* [Problem description]: Everything in the records below should be printed exactly, except the pictures.

* [Supplied material]:
[Start of Attachment]

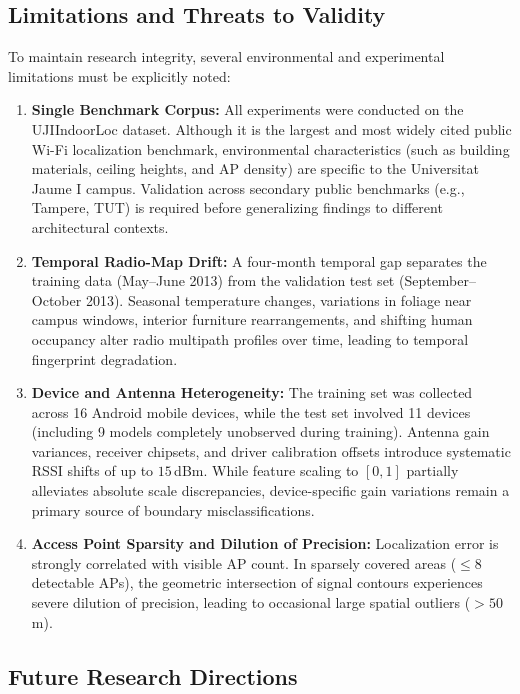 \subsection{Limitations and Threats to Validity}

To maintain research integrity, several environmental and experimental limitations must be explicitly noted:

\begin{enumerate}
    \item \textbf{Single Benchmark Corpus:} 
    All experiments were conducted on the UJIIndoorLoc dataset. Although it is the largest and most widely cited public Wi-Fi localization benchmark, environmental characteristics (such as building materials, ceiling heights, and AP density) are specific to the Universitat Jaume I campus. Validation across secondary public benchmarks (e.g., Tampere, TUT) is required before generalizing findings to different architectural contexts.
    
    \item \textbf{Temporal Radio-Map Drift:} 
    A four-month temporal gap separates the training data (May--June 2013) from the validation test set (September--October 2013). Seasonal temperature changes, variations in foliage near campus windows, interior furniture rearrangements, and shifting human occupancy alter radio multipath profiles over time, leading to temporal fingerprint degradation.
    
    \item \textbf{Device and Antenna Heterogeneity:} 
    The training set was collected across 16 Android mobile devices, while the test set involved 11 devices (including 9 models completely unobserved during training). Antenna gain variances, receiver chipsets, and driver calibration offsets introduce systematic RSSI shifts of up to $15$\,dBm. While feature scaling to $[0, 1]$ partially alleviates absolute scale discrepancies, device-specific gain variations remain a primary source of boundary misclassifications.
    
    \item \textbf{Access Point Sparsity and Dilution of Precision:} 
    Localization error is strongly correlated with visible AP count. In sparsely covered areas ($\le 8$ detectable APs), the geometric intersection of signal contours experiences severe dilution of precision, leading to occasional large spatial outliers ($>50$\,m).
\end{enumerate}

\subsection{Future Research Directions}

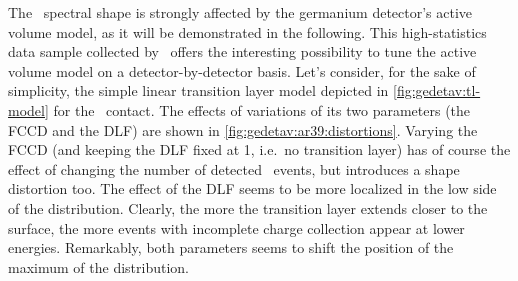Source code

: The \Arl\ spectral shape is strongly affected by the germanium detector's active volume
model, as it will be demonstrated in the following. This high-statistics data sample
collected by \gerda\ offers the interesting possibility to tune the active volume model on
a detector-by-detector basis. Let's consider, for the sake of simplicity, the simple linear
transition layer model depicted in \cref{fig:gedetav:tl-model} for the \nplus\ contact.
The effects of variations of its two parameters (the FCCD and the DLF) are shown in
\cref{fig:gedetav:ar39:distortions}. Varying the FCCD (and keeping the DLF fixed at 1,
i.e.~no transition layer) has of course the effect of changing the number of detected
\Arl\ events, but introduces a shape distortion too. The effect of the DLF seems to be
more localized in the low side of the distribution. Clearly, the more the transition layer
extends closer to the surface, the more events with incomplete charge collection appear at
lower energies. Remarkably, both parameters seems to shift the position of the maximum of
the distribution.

[End of Attachment]

* [Solution]:
 \subsection{Limitations and Threats to Validity}

To maintain research integrity, several environmental and experimental limitations must be explicitly noted:

\begin{enumerate}
    \item \textbf{Single Benchmark Corpus:} 
    All experiments were conducted on the UJIIndoorLoc dataset. Although it is the largest and most widely cited public Wi-Fi localization benchmark, environmental characteristics (such as building materials, ceiling heights, and AP density) are specific to the Universitat Jaume I campus. Validation across secondary public benchmarks (e.g., Tampere, TUT) is required before generalizing findings to different architectural contexts.
    
    \item \textbf{Temporal Radio-Map Drift:} 
    A four-month temporal gap separates the training data (May--June 2013) from the validation test set (September--October 2013). Seasonal temperature changes, variations in foliage near campus windows, interior furniture rearrangements, and shifting human occupancy alter radio multipath profiles over time, leading to temporal fingerprint degradation.
    
    \item \textbf{Device and Antenna Heterogeneity:} 
    The training set was collected across 16 Android mobile devices, while the test set involved 11 devices (including 9 models completely unobserved during training). Antenna gain variances, receiver chipsets, and driver calibration offsets introduce systematic RSSI shifts of up to $15$\,dBm. While feature scaling to $[0, 1]$ partially alleviates absolute scale discrepancies, device-specific gain variations remain a primary source of boundary misclassifications.
    
    \item \textbf{Access Point Sparsity and Dilution of Precision:} 
    Localization error is strongly correlated with visible AP count. In sparsely covered areas ($\le 8$ detectable APs), the geometric intersection of signal contours experiences severe dilution of precision, leading to occasional large spatial outliers ($>50$\,m).
\end{enumerate}

\subsection{Future Research Directions}

Source code

: The \Arl\ spectral shape is strongly affected by the germanium detector's active volume
model, as it will be demonstrated in the following. This high-statistics data sample
collected by \gerda\ offers the interesting possibility to tune the active volume model on
a detector-by-detector basis. Let's consider, for the sake of simplicity, the simple linear
transition layer model depicted in \cref{fig:gedetav:tl-model} for the \nplus\ contact.
The effects of variations of its two parameters (the FCCD and the DLF) are shown in
\cref{fig:gedetav:ar39:distortions}. Varying the FCCD (and keeping the DLF fixed at 1,
i.e.~no transition layer) has of course the effect of changing the number of detected
\Arl\ events, but introduces a shape distortion too. The effect of the DLF seems to be
more localized in the low side of the distribution. Clearly, the more the transition layer
extends closer to the surface, the more events with incomplete charge collection appear at
lower energies. Remarkably, both parameters seems to shift the position of the maximum of
the distribution.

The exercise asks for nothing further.